Viram essas e outras coisas horripilantes, mas nunca as maravilhas do Oriente, como se todos aqueles que escrevessem a seu respeito não passassem de grandes mentirosos.

Ardzrouni recomendou que tivessem paciência, porque dissera também que antes do Paraíso Terrestre havia uma terra muito selvagem, mas o Poeta respondia que a terra selvagem era habitada por animais ferozes, que por sorte ainda não haviam visto, e portanto ainda estava por vir, e se aquelas que viram eram, no entanto, as terras não selvagens, imaginemos o restante.”

 

 

“Quando reina a anarquia, dizia o Poeta, qualquer um pode se fazer rei. Para isso era preciso encontrar dinheiro. Nossos cinco sobreviventes estavam esfarrapados, sujos e sem qualquer recurso.
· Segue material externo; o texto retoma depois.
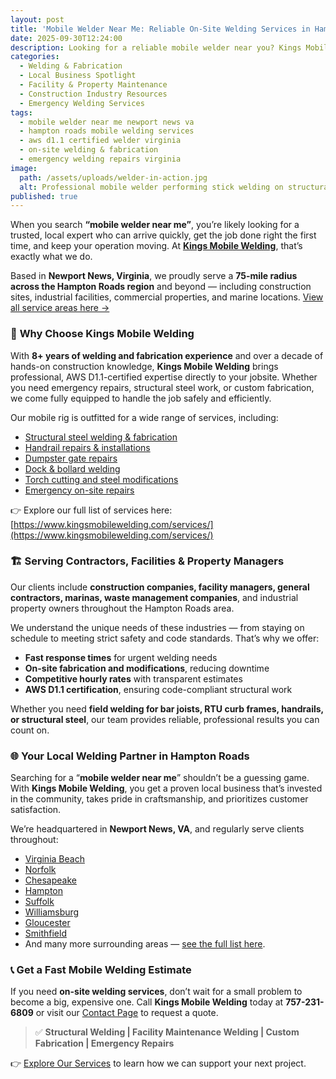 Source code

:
 ```yaml
---
layout: post
title: 'Mobile Welder Near Me: Reliable On-Site Welding Services in Hampton Roads, Va'
date: 2025-09-30T12:24:00
description: Looking for a reliable mobile welder near you? Kings Mobile Welding provides AWS D1.1-certified on-site welding, fabrication, and emergency repair services across Newport News & Hampton Roads. Call 757-231-6809 today
categories:
  - Welding & Fabrication
  - Local Business Spotlight
  - Facility & Property Maintenance
  - Construction Industry Resources
  - Emergency Welding Services
tags:
  - mobile welder near me newport news va
  - hampton roads mobile welding services
  - aws d1.1 certified welder virginia
  - on-site welding & fabrication
  - emergency welding repairs virginia
image:
  path: /assets/uploads/welder-in-action.jpg
  alt: Professional mobile welder performing stick welding on structural steel at a construction site in Newport News, Virginia.
published: true
---
```

When you search **“mobile welder near me”**, you’re likely looking for a trusted, local expert who can arrive quickly, get the job done right the first time, and keep your operation moving. At [**Kings Mobile Welding**](https://www.kingsmobilewelding.com), that’s exactly what we do.

Based in **Newport News, Virginia**, we proudly serve a **75-mile radius across the Hampton Roads region** and beyond — including construction sites, industrial facilities, commercial properties, and marine locations. [View all service areas here →](https://www.kingsmobilewelding.com/areas)

### 🔧 **Why Choose Kings Mobile Welding**

With **8+ years of welding and fabrication experience** and over a decade of hands-on construction knowledge, **Kings Mobile Welding** brings professional, AWS D1.1-certified expertise directly to your jobsite. Whether you need emergency repairs, structural steel work, or custom fabrication, we come fully equipped to handle the job safely and efficiently.

Our mobile rig is outfitted for a wide range of services, including:

- [Structural steel welding & fabrication](https://www.kingsmobilewelding.com/services/structural-facility/)
- [Handrail repairs & installations](https://www.kingsmobilewelding.com/services/facility/handrails-guardrails/)
- [Dumpster gate repairs](https://www.kingsmobilewelding.com/services/facility/dumpster-gates/)
- [Dock & bollard welding](https://www.kingsmobilewelding.com/services/facility/bollards-safety-rails/)
- [Torch cutting and steel modifications](https://www.kingsmobilewelding.com/services/fabrication-fitup/cutting-edge-prep/)
- [Emergency on-site repairs](https://www.kingsmobilewelding.com/services/emergency/)

👉 Explore our full list of services here: [https://www.kingsmobilewelding.com/services/](https://www.kingsmobilewelding.com/services/)

### 🏗️ **Serving Contractors, Facilities & Property Managers**

Our clients include **construction companies, facility managers, general contractors, marinas, waste management companies**, and industrial property owners throughout the Hampton Roads area.

We understand the unique needs of these industries — from staying on schedule to meeting strict safety and code standards. That’s why we offer:

- **Fast response times** for urgent welding needs
- **On-site fabrication and modifications**, reducing downtime
- **Competitive hourly rates** with transparent estimates
- **AWS D1.1 certification**, ensuring code-compliant structural work

Whether you need **field welding for bar joists, RTU curb frames, handrails, or structural steel**, our team provides reliable, professional results you can count on.

### 🌐 **Your Local Welding Partner in Hampton Roads**

Searching for a “**mobile welder near me**” shouldn’t be a guessing game. With **Kings Mobile Welding**, you get a proven local business that’s invested in the community, takes pride in craftsmanship, and prioritizes customer satisfaction.

We’re headquartered in **Newport News, VA**, and regularly serve clients throughout:

- [Virginia Beach](https://www.kingsmobilewelding.com/areas/virginia-beach-va)
- [Norfolk](https://www.kingsmobilewelding.com/areas/norfolk-va)
- [Chesapeake](https://www.kingsmobilewelding.com/areas/chesapeake-va)
- [Hampton](https://www.kingsmobilewelding.com/areas/hampton-va)
- [Suffolk](https://www.kingsmobilewelding.com/areas/suffolk-va)
- [Williamsburg](https://www.kingsmobilewelding.com/areas/williamsburg-va)
- [Gloucester](https://www.kingsmobilewelding.com/areas/gloucester-va)
- [Smithfield](https://www.kingsmobilewelding.com/areas/smithfield-va)
- And many more surrounding areas — [see the full list here](https://www.kingsmobilewelding.com/areas).

### 📞 **Get a Fast Mobile Welding Estimate**

If you need **on-site welding services**, don’t wait for a small problem to become a big, expensive one. Call **Kings Mobile Welding** today at **757-231-6809** or visit our [Contact Page]() to request a quote.

> ✅ **Structural Welding | Facility Maintenance Welding | Custom Fabrication | Emergency Repairs**

👉 [Explore Our Services](https://www.kingsmobilewelding.com/services/) to learn how we can support your next project.

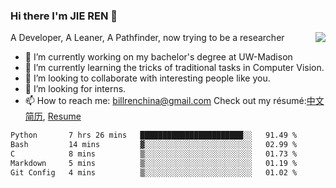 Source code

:### Hi there I'm JIE REN 👋

<img align="right" src="https://github-readme-stats.vercel.app/api?username=BillRencn&show_icons=true&icon_color=0366d6&bg_color=ffffff&hide_title=true" />
A Developer, A Leaner, A Pathfinder, now trying to be a researcher

- 🔭 I’m currently working on my bachelor's degree at UW-Madison
- 🌱 I’m currently learning the tricks of traditional tasks in Computer Vision.
- 👯 I’m looking to collaborate with interesting people like you. 
- 🤔 I’m looking for interns.
- 📫 How to reach me: billrenchina@gmail.com
Check out my résumé:[中文简历](), [Resume]()

<!--START_SECTION:waka-->

```txt
Python       7 hrs 26 mins   ███████████████████████░░   91.49 %
Bash         14 mins         ▓░░░░░░░░░░░░░░░░░░░░░░░░   02.99 %
C            8 mins          ▒░░░░░░░░░░░░░░░░░░░░░░░░   01.73 %
Markdown     5 mins          ▒░░░░░░░░░░░░░░░░░░░░░░░░   01.19 %
Git Config   4 mins          ▒░░░░░░░░░░░░░░░░░░░░░░░░   01.02 %
```

<!--END_SECTION:waka-->
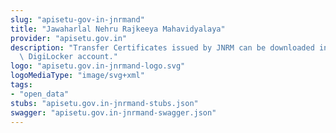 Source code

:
 ```yaml
---
slug: "apisetu-gov-in-jnrmand"
title: "Jawaharlal Nehru Rajkeeya Mahavidyalaya"
provider: "apisetu.gov.in"
description: "Transfer Certificates issued by JNRM can be downloaded in citizen's\
  \ DigiLocker account."
logo: "apisetu.gov.in-jnrmand-logo.svg"
logoMediaType: "image/svg+xml"
tags:
- "open_data"
stubs: "apisetu.gov.in-jnrmand-stubs.json"
swagger: "apisetu.gov.in-jnrmand-swagger.json"
---
```

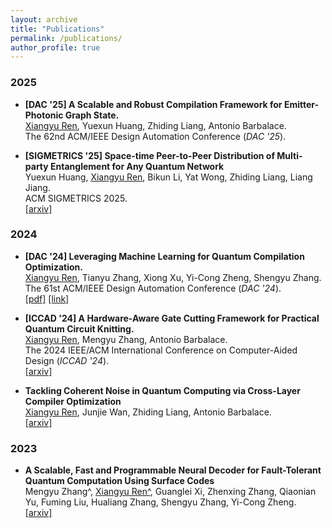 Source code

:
 ```yaml
---
layout: archive
title: "Publications"
permalink: /publications/
author_profile: true
---
```


### 2025
* __[DAC '25] A Scalable and Robust Compilation Framework for Emitter-Photonic Graph State.__ <br>
<u>Xiangyu Ren</u>, Yuexun Huang, Zhiding Liang, Antonio Barbalace. <br>
The 62nd ACM/IEEE Design Automation Conference (_DAC '25_). <br>

* __[SIGMETRICS '25] Space-time Peer-to-Peer Distribution of Multi-party Entanglement for Any Quantum Network__ <br>
Yuexun Huang, <u>Xiangyu Ren</u>, Bikun Li, Yat Wong, Zhiding Liang, Liang Jiang. <br>
ACM SIGMETRICS 2025. <br>
[[arxiv]](https://arxiv.org/abs/2412.14757) <br>

### 2024
* __[DAC '24] Leveraging Machine Learning for Quantum Compilation Optimization.__ <br>
<u>Xiangyu Ren</u>, Tianyu Zhang, Xiong Xu, Yi-Cong Zheng, Shengyu Zhang. <br>
The 61st ACM/IEEE Design Automation Conference (_DAC '24_). <br>
[[pdf]](../files/DAC24_Tencent.pdf)  [[link]](https://dl.acm.org/doi/10.1145/3649329.3663510)

* __[ICCAD '24] A Hardware-Aware Gate Cutting Framework for Practical Quantum Circuit Knitting.__ <br>
<u>Xiangyu Ren</u>, Mengyu Zhang, Antonio Barbalace. <br>
The 2024 IEEE/ACM International Conference on Computer-Aided Design (_ICCAD '24_). <br>
[[arxiv]](https://arxiv.org/abs/2409.03870)

* __Tackling Coherent Noise in Quantum Computing via Cross-Layer Compiler Optimization__ <br>
<u>Xiangyu Ren</u>, Junjie Wan, Zhiding Liang, Antonio Barbalace. <br>
[[arxiv]](https://arxiv.org/abs/2410.09664)

### 2023
* __A Scalable, Fast and Programmable Neural Decoder for Fault-Tolerant Quantum Computation Using Surface Codes__ <br>
Mengyu Zhang^, <u>Xiangyu Ren^</u>, Guanglei Xi, Zhenxing Zhang, Qiaonian Yu, Fuming Liu, Hualiang Zhang, Shengyu Zhang, Yi-Cong Zheng. <br>
[[arxiv]](https://arxiv.org/abs/2305.15767)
Foram recebidos pelos genoveses de coração, mas diziam que hóspede é como o peixe, que começa a cheirar mal depois de três dias.”

 

 

“Não há nada mais injusto do que o castigo para o justo que pecou, meus amigos, porque para o pior dos pecadores perdoa-se o último dos pecados, mas ao justo nem sequer o primeiro.”

2 comentários:

N* disse...

tenho esse há anos e não li ainda.
vou providenciar isso já!

Doney disse...

Faça isto, companheiro, pois vale muito a pena, é uma obra muito cômica.